Copy verbatim the block of lines in the entries below whose first line contains "Filtering through the" and whose last line contains "is actually making". Leave out all other lines.

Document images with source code
------------------------------

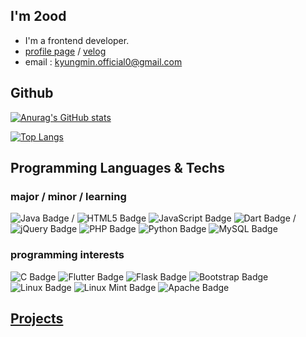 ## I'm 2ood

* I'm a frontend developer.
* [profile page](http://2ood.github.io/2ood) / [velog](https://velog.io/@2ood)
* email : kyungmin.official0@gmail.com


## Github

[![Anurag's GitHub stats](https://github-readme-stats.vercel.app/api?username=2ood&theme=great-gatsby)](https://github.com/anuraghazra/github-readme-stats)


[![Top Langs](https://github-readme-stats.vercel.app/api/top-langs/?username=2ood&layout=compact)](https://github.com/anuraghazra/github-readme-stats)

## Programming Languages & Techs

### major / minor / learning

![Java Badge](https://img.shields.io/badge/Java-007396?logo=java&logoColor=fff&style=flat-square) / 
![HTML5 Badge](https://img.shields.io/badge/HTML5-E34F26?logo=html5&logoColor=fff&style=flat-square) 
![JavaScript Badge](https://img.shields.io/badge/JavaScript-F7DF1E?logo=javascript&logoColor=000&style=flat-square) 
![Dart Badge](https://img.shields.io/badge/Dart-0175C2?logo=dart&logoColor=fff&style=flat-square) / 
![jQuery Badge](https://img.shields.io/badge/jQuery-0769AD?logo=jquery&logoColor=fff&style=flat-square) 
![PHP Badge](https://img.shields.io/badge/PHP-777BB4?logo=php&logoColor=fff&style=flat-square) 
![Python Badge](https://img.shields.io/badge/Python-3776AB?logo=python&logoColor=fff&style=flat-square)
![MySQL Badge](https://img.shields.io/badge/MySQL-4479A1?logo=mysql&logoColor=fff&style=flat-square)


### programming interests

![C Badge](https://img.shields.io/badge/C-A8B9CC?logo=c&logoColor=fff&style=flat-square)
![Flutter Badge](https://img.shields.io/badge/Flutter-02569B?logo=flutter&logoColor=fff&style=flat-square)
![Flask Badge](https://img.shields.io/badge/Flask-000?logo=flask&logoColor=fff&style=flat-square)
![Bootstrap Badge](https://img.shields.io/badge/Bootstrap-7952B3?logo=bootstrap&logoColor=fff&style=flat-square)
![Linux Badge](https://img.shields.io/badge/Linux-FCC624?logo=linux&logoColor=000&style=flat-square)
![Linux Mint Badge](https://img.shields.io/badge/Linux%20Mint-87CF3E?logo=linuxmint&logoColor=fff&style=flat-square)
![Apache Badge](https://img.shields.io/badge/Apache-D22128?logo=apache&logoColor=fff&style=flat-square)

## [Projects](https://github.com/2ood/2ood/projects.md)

------------------------------

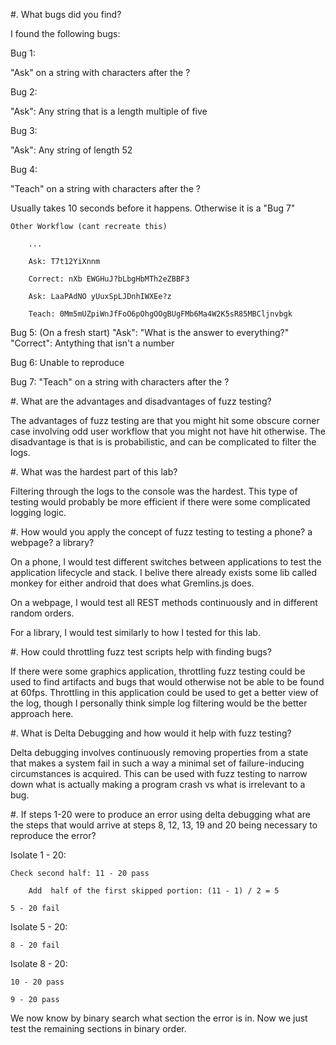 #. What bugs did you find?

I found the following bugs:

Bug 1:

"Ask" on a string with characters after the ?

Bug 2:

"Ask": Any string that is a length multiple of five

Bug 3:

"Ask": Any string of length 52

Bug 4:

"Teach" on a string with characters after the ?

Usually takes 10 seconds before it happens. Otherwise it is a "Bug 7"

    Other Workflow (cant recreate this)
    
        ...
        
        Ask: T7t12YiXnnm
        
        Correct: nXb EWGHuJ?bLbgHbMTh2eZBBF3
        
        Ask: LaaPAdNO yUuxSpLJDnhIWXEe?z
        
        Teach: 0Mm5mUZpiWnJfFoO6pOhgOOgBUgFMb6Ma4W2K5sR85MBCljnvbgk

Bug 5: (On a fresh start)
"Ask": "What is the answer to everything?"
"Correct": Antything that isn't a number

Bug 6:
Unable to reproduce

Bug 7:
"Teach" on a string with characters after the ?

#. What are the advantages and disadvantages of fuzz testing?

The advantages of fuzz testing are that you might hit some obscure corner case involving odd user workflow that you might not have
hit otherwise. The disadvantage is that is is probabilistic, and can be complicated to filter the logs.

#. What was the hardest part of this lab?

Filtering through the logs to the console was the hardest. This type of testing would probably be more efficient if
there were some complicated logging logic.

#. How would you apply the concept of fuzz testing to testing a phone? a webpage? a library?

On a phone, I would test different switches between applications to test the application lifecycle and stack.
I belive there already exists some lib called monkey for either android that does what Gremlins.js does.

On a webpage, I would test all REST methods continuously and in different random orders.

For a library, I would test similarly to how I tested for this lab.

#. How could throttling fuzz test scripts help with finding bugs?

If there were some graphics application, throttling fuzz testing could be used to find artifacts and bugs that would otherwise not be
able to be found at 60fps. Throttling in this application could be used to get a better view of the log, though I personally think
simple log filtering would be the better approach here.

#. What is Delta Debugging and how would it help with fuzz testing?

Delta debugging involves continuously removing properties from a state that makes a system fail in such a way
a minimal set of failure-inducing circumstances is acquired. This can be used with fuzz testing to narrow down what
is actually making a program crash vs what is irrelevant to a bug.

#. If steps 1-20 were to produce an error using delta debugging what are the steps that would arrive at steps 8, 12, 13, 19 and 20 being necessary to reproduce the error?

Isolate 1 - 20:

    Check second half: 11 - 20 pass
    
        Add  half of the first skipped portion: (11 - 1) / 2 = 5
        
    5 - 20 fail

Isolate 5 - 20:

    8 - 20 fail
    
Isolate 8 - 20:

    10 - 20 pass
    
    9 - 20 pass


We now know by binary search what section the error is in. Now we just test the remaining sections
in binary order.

------------------------------

RESULT FOR THIS TASK —
Filtering through the logs to the console was the hardest. This type of testing would probably be more efficient if
there were some complicated logging logic.

#. How would you apply the concept of fuzz testing to testing a phone? a webpage? a library?

On a phone, I would test different switches between applications to test the application lifecycle and stack.
I belive there already exists some lib called monkey for either android that does what Gremlins.js does.

On a webpage, I would test all REST methods continuously and in different random orders.

For a library, I would test similarly to how I tested for this lab.

#. How could throttling fuzz test scripts help with finding bugs?

If there were some graphics application, throttling fuzz testing could be used to find artifacts and bugs that would otherwise not be
able to be found at 60fps. Throttling in this application could be used to get a better view of the log, though I personally think
simple log filtering would be the better approach here.

#. What is Delta Debugging and how would it help with fuzz testing?

Delta debugging involves continuously removing properties from a state that makes a system fail in such a way
a minimal set of failure-inducing circumstances is acquired. This can be used with fuzz testing to narrow down what
is actually making a program crash vs what is irrelevant to a bug.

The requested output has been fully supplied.